Submitted by Sammy Smith ([email protected])

The online look of the diary of Abby the ArchaeoBus.

Diaries are one kind of document or information sought by archivists for permanent or long-term preservation. Diaries have serial entries, that is, they are composed of a series of entries made at different times. Historically, diaries have at most an entry per day, although most diarists did not make time-consuming daily entries. Generally, diarists create their diaries for their own reference or for that of their loved ones, although some diarists intended to publish their writings as a diary rather than as a memoir or autobiography. Blogs (weblogs) are a modern diary form.

Historical archaeologists use diaries to flesh out their understanding of the past. For example, the diary of a nineteenth-century grocer would aid in understanding what a grocer did to keep shelves filled and to promote the business; it would provide first-hand data. A diary can provide information that the soil does not reveal to the archaeologist. Paired with archaeological data, diary entries can provide significant illumination about the past.

To researchers, diaries are one of many primary sources. A primary source is any archival information that was directly produced by someone in the time and place to which the source dates. A diary is written by someone living through what the individual writes about; this is what makes it a primary source. A book that discusses, for example, the history of a town, would be a secondary source, in that its author draws (at least in part) on primary sources.

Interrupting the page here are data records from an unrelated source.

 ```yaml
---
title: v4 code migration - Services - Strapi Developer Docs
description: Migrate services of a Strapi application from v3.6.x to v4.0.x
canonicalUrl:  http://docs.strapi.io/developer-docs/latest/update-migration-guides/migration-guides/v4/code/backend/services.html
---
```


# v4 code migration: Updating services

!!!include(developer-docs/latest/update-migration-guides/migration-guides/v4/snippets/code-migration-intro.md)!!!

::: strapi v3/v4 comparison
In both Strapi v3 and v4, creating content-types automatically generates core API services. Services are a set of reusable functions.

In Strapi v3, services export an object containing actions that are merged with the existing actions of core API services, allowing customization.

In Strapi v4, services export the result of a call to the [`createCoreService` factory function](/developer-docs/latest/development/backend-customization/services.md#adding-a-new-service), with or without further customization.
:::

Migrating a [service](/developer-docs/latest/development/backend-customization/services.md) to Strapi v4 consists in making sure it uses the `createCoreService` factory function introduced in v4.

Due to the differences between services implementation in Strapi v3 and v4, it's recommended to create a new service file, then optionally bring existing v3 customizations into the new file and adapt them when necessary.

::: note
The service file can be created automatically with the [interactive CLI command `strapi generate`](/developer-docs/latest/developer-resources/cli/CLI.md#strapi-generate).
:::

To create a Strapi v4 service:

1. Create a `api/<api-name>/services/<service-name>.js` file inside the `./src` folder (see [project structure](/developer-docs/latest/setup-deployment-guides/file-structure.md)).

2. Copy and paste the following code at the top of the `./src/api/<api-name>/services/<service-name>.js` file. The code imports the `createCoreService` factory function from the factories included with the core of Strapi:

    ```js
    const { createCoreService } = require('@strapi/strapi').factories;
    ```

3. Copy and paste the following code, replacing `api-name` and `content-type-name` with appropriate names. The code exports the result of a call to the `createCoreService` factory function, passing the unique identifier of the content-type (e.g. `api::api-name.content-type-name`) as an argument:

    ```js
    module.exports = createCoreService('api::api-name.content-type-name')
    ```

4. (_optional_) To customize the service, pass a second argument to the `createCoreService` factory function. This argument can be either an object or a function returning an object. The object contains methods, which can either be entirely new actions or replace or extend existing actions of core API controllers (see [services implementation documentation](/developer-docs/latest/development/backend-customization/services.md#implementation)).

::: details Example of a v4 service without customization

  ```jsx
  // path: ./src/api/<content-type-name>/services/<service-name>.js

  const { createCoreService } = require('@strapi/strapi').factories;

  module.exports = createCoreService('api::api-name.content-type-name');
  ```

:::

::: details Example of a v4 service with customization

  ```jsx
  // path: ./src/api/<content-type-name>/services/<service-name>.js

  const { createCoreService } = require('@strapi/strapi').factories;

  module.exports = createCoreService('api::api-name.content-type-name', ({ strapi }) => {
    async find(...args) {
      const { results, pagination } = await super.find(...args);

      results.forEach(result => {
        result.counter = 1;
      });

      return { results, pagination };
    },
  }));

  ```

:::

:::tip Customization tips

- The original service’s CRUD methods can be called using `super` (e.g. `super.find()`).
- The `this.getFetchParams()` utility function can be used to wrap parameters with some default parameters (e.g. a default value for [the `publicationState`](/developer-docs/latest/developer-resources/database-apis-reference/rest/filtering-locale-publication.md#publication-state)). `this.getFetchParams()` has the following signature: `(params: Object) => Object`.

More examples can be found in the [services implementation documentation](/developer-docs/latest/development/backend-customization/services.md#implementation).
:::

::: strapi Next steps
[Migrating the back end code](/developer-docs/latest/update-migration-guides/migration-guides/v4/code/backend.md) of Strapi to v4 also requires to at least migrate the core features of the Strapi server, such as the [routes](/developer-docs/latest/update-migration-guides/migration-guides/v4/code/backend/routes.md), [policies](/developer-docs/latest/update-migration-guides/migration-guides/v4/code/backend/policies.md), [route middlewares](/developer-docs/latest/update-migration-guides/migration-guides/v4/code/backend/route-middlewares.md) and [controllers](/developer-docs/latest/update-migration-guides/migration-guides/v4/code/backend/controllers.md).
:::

While the authors of primary-source documents lived through the events they describe and the observations they make, they are not unbiased observers. Diaries do reflect the biases and opinions of their authors. Evaluating bias is an important task of historians and archaeologists using diaries to better understand the past.

On this website, we have a diary. It’s the diary of Abby the ArchaeoBus. The ArchaeoBus is a major outreach project of the Society for Georgia Archaeology. The SGA bills the ArchaeoBus as Georgia’s mobile archaeology classroom.

Take a look at this diary and see what biases you can find that Abby brings to the diary. Consider the implications of the periods for which there are no diary entries. These same issues would be relevant for evaluating any diary as part of an historical study.

Official photograph of the SGA’s ArchaeoBus.